A Highly Promising Start, But Unmet Expectations
Back in 2002, when Reliance Industries’ made a giant discovery of 14 trillion cubic feet (tcf) of natural gas in the KG-D6 block of Krishna Godavari basin, the country boasted of it’s path towards gas ambitions. However, things have not played out as expected. Gas output from the block has fallen to 48.13 million metric standard cubic meters per day (mmscmd)during 2010-11 against the approved production of 53.40 mmscmd; during 2011-12, it came down to 35.33 mmscmd, against 61.88 mmscmdand is expected to decline further. It’s under these circumstances that the government of India has decided to raise gas prices to attract higher upstream investments, resulting in higher domestic natural gas output and the reduction or even elimination of India’s import dependence on even costlier liquefied natural gas (LNG), thereby bettering the country’s fiscal stability and energy security. Unfortunately, the government’s argument is a matter of dispute because of various reasons.
The New Exploration Licensing Policy (NELP), which started in 1998 with an aim to attract foreign investment in the oil sector, has failed to attract large multinational oil companies such as Chevron, Exxon Mobil, Shell and the likes. The only major investment made by any foreign player was BP which had bought 30% stake in 21 blocks of Reliance Industries for $7.2 billion in 2011. However, the blocks were relinquished as they were not promising. Coupled with inconsistency in implementation of the production sharing contracts, royalty and pricing issues, the government of India is struggling to find foreign investors.

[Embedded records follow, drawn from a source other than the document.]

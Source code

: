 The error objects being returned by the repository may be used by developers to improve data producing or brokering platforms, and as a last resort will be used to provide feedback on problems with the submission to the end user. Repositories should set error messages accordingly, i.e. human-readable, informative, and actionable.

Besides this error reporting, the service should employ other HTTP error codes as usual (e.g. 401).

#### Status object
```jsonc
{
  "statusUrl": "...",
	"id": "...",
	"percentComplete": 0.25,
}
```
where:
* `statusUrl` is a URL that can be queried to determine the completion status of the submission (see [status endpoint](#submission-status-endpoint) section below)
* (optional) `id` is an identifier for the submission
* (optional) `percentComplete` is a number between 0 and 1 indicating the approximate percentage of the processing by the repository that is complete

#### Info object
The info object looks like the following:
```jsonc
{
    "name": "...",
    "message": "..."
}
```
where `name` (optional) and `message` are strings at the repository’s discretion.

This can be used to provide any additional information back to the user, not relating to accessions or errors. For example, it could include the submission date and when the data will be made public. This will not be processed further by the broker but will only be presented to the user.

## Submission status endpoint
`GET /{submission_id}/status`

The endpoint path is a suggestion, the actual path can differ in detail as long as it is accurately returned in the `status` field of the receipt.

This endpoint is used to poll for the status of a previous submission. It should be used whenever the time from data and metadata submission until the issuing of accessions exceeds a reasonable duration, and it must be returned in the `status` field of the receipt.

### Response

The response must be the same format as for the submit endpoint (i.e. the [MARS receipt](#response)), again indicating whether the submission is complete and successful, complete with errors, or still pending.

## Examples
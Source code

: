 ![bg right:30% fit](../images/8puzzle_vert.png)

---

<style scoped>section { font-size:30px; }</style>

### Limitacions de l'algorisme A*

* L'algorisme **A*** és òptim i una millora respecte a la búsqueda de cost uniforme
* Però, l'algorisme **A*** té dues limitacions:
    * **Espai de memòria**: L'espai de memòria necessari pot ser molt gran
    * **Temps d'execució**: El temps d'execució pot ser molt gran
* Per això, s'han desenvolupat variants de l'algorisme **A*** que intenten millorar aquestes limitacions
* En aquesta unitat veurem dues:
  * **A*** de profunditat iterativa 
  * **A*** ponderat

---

Road towards Shale Gas, Obstacles Are Many
According to the US Energy Information Administration (EIA), the recoverable shale gas reserves in India were estimated to be 96tcf. If these reserves are commercially explored, this could satisfy the country’s gas demand for more than 26 years. However, obstacles are too many.
On the brink of announcing a shale gas development policy, the government of India is facing a vault from the Ministry of Environment, which argues that sufficient study has not been done on aspects of usage of water in the exploitation of shale gas resources.

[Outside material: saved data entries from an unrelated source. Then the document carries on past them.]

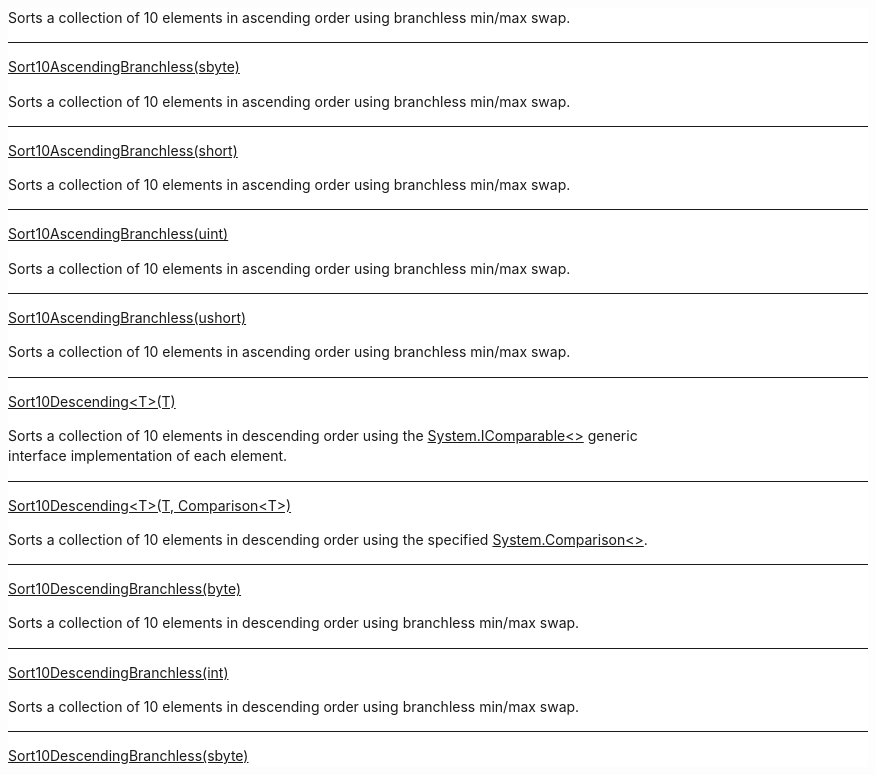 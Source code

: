 Sorts a collection of 10 elements in ascending order using branchless min/max swap.  

***
[Sort10AscendingBranchless(sbyte)](SortingNetworks_SNBestKnown_Sort10AscendingBranchless(sbyte).md 'SortingNetworks.SNBestKnown.Sort10AscendingBranchless(sbyte)')

Sorts a collection of 10 elements in ascending order using branchless min/max swap.  

***
[Sort10AscendingBranchless(short)](SortingNetworks_SNBestKnown_Sort10AscendingBranchless(short).md 'SortingNetworks.SNBestKnown.Sort10AscendingBranchless(short)')

Sorts a collection of 10 elements in ascending order using branchless min/max swap.  

***
[Sort10AscendingBranchless(uint)](SortingNetworks_SNBestKnown_Sort10AscendingBranchless(uint).md 'SortingNetworks.SNBestKnown.Sort10AscendingBranchless(uint)')

Sorts a collection of 10 elements in ascending order using branchless min/max swap.  

***
[Sort10AscendingBranchless(ushort)](SortingNetworks_SNBestKnown_Sort10AscendingBranchless(ushort).md 'SortingNetworks.SNBestKnown.Sort10AscendingBranchless(ushort)')

Sorts a collection of 10 elements in ascending order using branchless min/max swap.  

***
[Sort10Descending&lt;T&gt;(T)](SortingNetworks_SNBestKnown_Sort10Descending_T_(T).md 'SortingNetworks.SNBestKnown.Sort10Descending&lt;T&gt;(T)')

Sorts a collection of 10 elements in descending order using the [System.IComparable&lt;&gt;](https://docs.microsoft.com/en-us/dotnet/api/System.IComparable-1 'System.IComparable`1') generic  
interface implementation of each element.  

***
[Sort10Descending&lt;T&gt;(T, Comparison&lt;T&gt;)](SortingNetworks_SNBestKnown_Sort10Descending_T_(T_System_Comparison_T_).md 'SortingNetworks.SNBestKnown.Sort10Descending&lt;T&gt;(T, System.Comparison&lt;T&gt;)')

Sorts a collection of 10 elements in descending order using the specified [System.Comparison&lt;&gt;](https://docs.microsoft.com/en-us/dotnet/api/System.Comparison-1 'System.Comparison`1').  

***
[Sort10DescendingBranchless(byte)](SortingNetworks_SNBestKnown_Sort10DescendingBranchless(byte).md 'SortingNetworks.SNBestKnown.Sort10DescendingBranchless(byte)')

Sorts a collection of 10 elements in descending order using branchless min/max swap.  

***
[Sort10DescendingBranchless(int)](SortingNetworks_SNBestKnown_Sort10DescendingBranchless(int).md 'SortingNetworks.SNBestKnown.Sort10DescendingBranchless(int)')

Sorts a collection of 10 elements in descending order using branchless min/max swap.  

***
[Sort10DescendingBranchless(sbyte)](SortingNetworks_SNBestKnown_Sort10DescendingBranchless(sbyte).md 'SortingNetworks.SNBestKnown.Sort10DescendingBranchless(sbyte)')
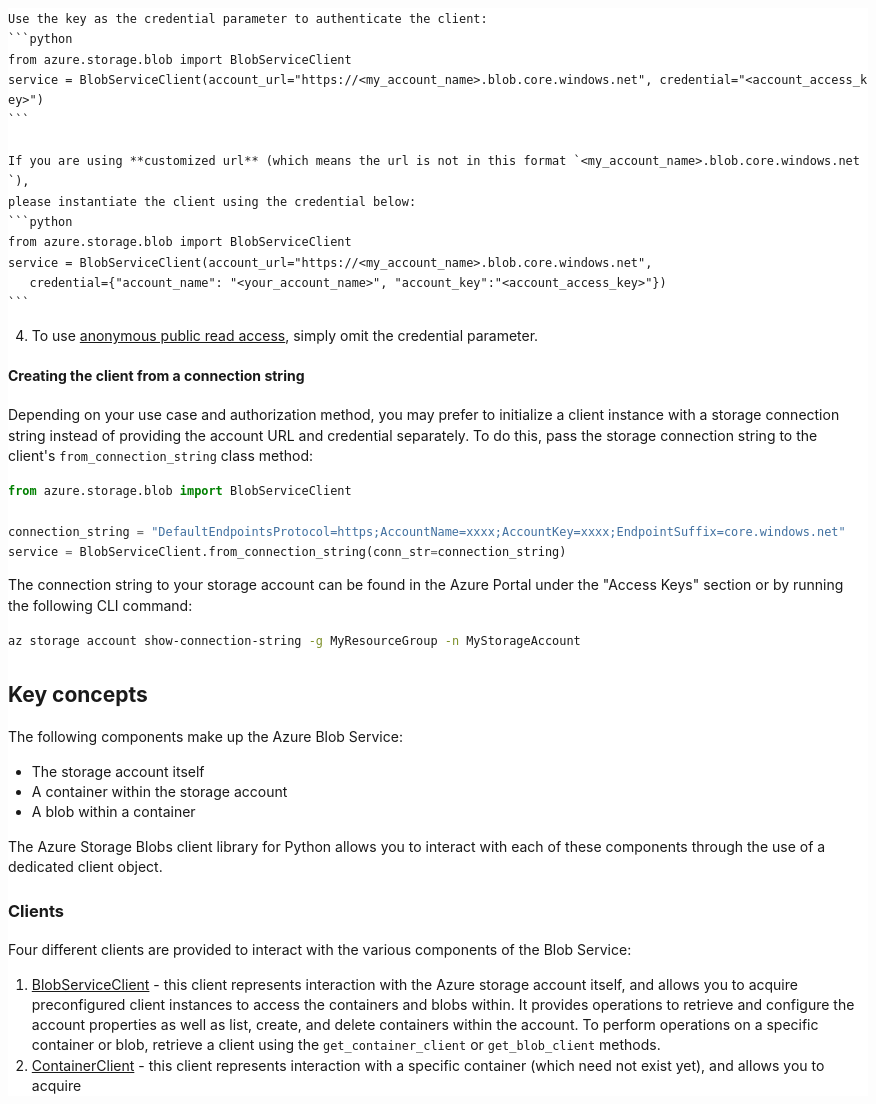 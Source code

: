     Use the key as the credential parameter to authenticate the client:
    ```python
    from azure.storage.blob import BlobServiceClient
    service = BlobServiceClient(account_url="https://<my_account_name>.blob.core.windows.net", credential="<account_access_key>")
    ```
    
    If you are using **customized url** (which means the url is not in this format `<my_account_name>.blob.core.windows.net`),
    please instantiate the client using the credential below:
    ```python
    from azure.storage.blob import BlobServiceClient
    service = BlobServiceClient(account_url="https://<my_account_name>.blob.core.windows.net", 
       credential={"account_name": "<your_account_name>", "account_key":"<account_access_key>"})
    ```

4. To use [anonymous public read access](https://learn.microsoft.com/azure/storage/blobs/storage-manage-access-to-resources),
   simply omit the credential parameter.

#### Creating the client from a connection string
Depending on your use case and authorization method, you may prefer to initialize a client instance with a storage
connection string instead of providing the account URL and credential separately. To do this, pass the storage
connection string to the client's `from_connection_string` class method:

```python
from azure.storage.blob import BlobServiceClient

connection_string = "DefaultEndpointsProtocol=https;AccountName=xxxx;AccountKey=xxxx;EndpointSuffix=core.windows.net"
service = BlobServiceClient.from_connection_string(conn_str=connection_string)
```

The connection string to your storage account can be found in the Azure Portal under the "Access Keys" section or by running the following CLI command:

```bash
az storage account show-connection-string -g MyResourceGroup -n MyStorageAccount
```

## Key concepts
The following components make up the Azure Blob Service:
* The storage account itself
* A container within the storage account
* A blob within a container

The Azure Storage Blobs client library for Python allows you to interact with each of these components through the
use of a dedicated client object.

### Clients
Four different clients are provided to interact with the various components of the Blob Service:
1. [BlobServiceClient](https://aka.ms/azsdk-python-storage-blob-blobserviceclient) -
    this client represents interaction with the Azure storage account itself, and allows you to acquire preconfigured
    client instances to access the containers and blobs within. It provides operations to retrieve and configure the
    account properties as well as list, create, and delete containers within the account. To perform operations on a
    specific container or blob, retrieve a client using the `get_container_client` or `get_blob_client` methods.
2. [ContainerClient](https://aka.ms/azsdk-python-storage-blob-containerclient) -
    this client represents interaction with a specific container (which need not exist yet), and allows you to acquire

The major challenge for India will lie in developing associated infrastructures such as LNG terminals, and pipelines for storage, transmission and distribution of gas.
Shale gas exploration requires advanced extractive technologies. However, India’s major upstream national oil companies (NOCs) such as Oil and Natural Gas Corporation (ONGC) and Oil India Limited (OIL) lack the funds or expertise to develop shale gas. At a time when the country is struggling to attract foreign investors for exploring conventional resources, the government of India needs to frame policies such that it attracts private participation from foreign companies with best shale technologies.
Huge obstacles lie ahead for India on way to ensure energy security in the future. To meet its long-term needs, the country must act on the rapid development of its own unconventional gas resources. If systematically and commercially explored, the gas option can serve India’s energy demands well in the future.
Oil and Gas Security Market [by Applications (Exploration and Drilling, Refining and Storage, Pipeline, Transportation and Distribution), by Technologies (Physical Security, Network Security)] - Global Advancements, Forecasts & Analysis (2013 - 2018)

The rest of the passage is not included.